Wednesday, 3 May 2017

Neonicotinoid pesticide reduces egg development in wild bumblebee queens

May 3, 2017

New research published in the journal Proceedings of the Royal Society B has found that wild bumblebee queens are less able to develop their ovaries when exposed to a common neonicotinoid pesticide

The research was conducted by Dr Gemma Baron , Professor Mark Brown of Royal Holloway, University of London and Professor Nigel Raine, (now based at the University of Guelph).

The study investigated the impact of exposure to field-realistic levels of a neonicotinoid insecticide (thiamethoxam) on the feeding behaviour and ovary development of four species of bumblebee queen.

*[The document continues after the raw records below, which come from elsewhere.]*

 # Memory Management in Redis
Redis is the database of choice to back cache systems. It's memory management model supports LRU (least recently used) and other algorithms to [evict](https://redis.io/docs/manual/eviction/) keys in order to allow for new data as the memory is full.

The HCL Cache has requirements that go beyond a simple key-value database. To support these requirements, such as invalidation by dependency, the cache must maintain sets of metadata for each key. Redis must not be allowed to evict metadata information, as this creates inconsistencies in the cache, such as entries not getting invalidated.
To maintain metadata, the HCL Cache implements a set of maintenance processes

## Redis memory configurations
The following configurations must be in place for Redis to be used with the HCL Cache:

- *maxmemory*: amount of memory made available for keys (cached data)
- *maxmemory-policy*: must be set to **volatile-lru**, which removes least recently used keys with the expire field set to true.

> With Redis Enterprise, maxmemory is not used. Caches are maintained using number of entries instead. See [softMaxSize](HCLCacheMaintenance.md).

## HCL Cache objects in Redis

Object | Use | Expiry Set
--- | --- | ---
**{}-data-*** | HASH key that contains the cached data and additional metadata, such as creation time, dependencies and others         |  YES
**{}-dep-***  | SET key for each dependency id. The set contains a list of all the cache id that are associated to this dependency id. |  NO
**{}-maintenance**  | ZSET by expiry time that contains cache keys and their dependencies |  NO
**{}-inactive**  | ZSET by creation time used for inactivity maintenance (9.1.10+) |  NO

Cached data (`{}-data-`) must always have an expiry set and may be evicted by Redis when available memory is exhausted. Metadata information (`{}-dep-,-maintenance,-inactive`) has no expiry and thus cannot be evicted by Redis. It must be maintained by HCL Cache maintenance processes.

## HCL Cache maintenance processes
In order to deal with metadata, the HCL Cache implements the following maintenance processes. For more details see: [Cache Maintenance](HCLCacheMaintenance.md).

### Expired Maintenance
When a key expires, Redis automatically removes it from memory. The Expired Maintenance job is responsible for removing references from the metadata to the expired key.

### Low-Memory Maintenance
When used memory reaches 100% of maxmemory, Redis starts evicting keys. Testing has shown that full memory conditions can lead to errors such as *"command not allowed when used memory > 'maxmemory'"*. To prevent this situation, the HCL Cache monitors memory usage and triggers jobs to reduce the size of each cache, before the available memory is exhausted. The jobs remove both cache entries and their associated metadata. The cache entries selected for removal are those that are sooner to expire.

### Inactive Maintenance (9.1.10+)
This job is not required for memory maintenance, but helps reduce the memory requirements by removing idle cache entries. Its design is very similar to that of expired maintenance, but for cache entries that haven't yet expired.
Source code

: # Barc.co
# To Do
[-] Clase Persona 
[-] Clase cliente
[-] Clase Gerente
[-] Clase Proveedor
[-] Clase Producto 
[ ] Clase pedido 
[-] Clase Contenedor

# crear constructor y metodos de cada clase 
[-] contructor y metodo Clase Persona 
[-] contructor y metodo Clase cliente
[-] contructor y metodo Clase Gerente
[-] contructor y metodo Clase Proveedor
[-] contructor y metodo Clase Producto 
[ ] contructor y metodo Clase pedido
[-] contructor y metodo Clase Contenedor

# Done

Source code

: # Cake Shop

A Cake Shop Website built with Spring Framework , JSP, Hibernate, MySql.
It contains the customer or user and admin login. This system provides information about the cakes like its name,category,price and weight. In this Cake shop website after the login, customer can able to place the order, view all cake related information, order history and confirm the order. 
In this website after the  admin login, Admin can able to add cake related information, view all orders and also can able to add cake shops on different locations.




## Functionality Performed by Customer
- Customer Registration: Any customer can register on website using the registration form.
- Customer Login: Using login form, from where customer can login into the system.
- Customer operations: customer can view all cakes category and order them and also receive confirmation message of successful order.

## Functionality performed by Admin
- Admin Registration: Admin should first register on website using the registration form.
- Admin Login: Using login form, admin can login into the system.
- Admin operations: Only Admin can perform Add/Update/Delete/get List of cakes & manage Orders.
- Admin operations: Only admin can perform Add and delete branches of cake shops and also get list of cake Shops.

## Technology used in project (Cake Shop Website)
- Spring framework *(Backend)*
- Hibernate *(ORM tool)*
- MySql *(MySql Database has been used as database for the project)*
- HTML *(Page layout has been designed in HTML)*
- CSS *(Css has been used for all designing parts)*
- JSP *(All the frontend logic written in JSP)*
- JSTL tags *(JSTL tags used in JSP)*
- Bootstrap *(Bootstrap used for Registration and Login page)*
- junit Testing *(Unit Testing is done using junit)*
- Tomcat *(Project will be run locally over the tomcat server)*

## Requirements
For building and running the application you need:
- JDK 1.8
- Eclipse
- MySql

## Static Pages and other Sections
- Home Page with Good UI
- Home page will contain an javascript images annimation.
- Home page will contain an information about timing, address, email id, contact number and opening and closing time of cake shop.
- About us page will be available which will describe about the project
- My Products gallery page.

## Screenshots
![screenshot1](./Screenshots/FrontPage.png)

Reduced ovary development across bee species

Lead author, Dr Baron said, "We consistently found that neonicotinoid exposure, at levels mimicking exposure that queens could experience in agricultural landscapes, resulted in reduced ovary development in queens of all four species we tested."

She continued, "Impacts of neonicotinoid exposure on feeding behaviour were species-specific, with two out of four species eating less artificial nectar when exposed to the pesticide. These impacts are likely to reduce the success of bumblebee queens in the spring, with knock-on effects for bee populations later in the year" added Baron.

As the first to examine the impacts of these chemicals across multiple bumblebee species, this study is an important contribution to understanding the potential costs of using this class of insecticides.

Dr Baron explained, "Previous studies have focused on a single bumblebee species and examined impacts in workers and established colonies. Bumblebee populations rely on spring queens to succeed, and by looking at the impacts of thiamethoxam on multiple species of spring queens, we have gained a step-change in our understanding".